Funded through the license fees of some 60 operating marijuana cultivators and seven dispensaries, the fund was established to offer financial assistance and business guidance to qualified social equity applicants wanting to get into the marijuana industry. (The fund currently stands at about $1.1 million.)
What qualifications will be necessary for applicants to receive state financial assistance? How much could each applicant receive?
“The details of the future program are still being crafted and reviewed and are not yet ready to be shared publicly,” Matthew Touchette, spokesman for the Department of Business Regulation, said in an email.
The Cannabis Control Commission “is actively engaged in efforts to create and establish the details of Rhode Island’s social equity program, including hosting several public listening sessions, meeting with stakeholders, and learning from programs established in other states. “
The commission “aims” to complete its work by year’s end, said Touchette.
More: RI’s first pot co-op hopes to light the way toward social equity for cannabis businesses
Bill would put more money into the still untapped social equity fund
Meanwhile, there is concern among social equity advocates that the social equity fund won’t be big enough for everyone it is intended to support, considering, they say, that the cost for each social equity applicant to get a business off the ground could exceed $1 million.
State Rep. Leonela Felix is sponsoring a bill this legislative session (H7855) to create an additional revenue stream for the social equity fund to grow the pot of assistance.
The bill would redirect half of the state’s 10% excise tax now levied on recreational pot sales and distribute that money evenly between the social equity fund and a new fund earmarked for improvements in “disproportionate impacted areas,” like housing.
(In the first full year of recreational pot sales, from December 2022 through December 2023, recreational cannabis sales amounted to $77,655,420.)
The bill would also close a “loophole,” Felix says, that now exists in the current legalization law which potentially allows anyone with a lot of money who donates in some way to a disproportionately impacted area to qualify for a social equity license, reserved for a minority.
“As written right now, someone like [Amazon founder] Jeff Bezos could give to a disproportionate impacted area and qualify for a social equity license,” she says. “We want to make sure these licenses and these monies are really earmarked for the purposes they were intended.”
More than a year after legalization, no social equity rules yet
The 2022 Rhode Island Cannabis Act that legalized recreational marijuana gave the Cannabis Commission some guidance in getting the social equity program started.

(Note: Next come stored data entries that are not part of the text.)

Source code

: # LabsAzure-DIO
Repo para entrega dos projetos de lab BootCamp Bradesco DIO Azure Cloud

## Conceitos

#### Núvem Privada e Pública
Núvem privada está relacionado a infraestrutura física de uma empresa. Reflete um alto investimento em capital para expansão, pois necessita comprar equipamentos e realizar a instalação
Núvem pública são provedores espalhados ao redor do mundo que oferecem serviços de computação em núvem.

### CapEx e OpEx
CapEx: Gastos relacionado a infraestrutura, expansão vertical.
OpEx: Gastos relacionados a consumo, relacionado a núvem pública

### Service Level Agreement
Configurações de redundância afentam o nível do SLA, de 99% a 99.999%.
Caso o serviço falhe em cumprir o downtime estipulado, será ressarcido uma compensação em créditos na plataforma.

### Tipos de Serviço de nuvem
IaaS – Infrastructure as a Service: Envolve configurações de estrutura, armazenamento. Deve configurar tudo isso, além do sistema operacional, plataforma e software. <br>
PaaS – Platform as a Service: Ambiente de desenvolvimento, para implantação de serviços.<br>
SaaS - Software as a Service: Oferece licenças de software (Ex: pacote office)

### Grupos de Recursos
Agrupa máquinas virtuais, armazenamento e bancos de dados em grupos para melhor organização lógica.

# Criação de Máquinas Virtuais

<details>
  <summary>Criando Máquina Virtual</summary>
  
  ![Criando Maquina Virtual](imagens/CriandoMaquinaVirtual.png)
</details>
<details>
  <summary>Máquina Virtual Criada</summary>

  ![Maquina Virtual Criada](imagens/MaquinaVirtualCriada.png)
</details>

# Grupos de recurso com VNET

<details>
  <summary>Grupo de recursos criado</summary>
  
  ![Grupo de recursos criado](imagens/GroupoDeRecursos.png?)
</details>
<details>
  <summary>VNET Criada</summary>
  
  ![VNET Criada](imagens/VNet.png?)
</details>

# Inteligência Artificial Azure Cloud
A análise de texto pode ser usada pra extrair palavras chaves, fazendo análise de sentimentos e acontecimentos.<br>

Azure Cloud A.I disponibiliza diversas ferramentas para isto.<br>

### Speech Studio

It defines a social equity applicant as someone who “has been disproportionately impacted by criminal enforcement of marijuana laws, including individuals convicted of nonviolent marijuana offenses, immediate family members of individuals convicted of nonviolent marijuana offenses and individuals who have resided in disproportionately impacted areas for at least five of the last 10 years as determined by the commission after consultation with the cannabis advisory board.”
But the commission must still create guidelines to determine “how to assess which communities have been disproportionately impacted and how to assess if someone is a member of a community disproportionately impacted.”
It will all take time.
Much of the early guideline discussions are being hashed out by the Cannabis Commission’s 18-member advisory board.
Felix says “I’d rather they get things right than rush through the process and then we regret going too quickly. Because once we [award] a [retail] license, we won’t be able to, as I see it, just take it back.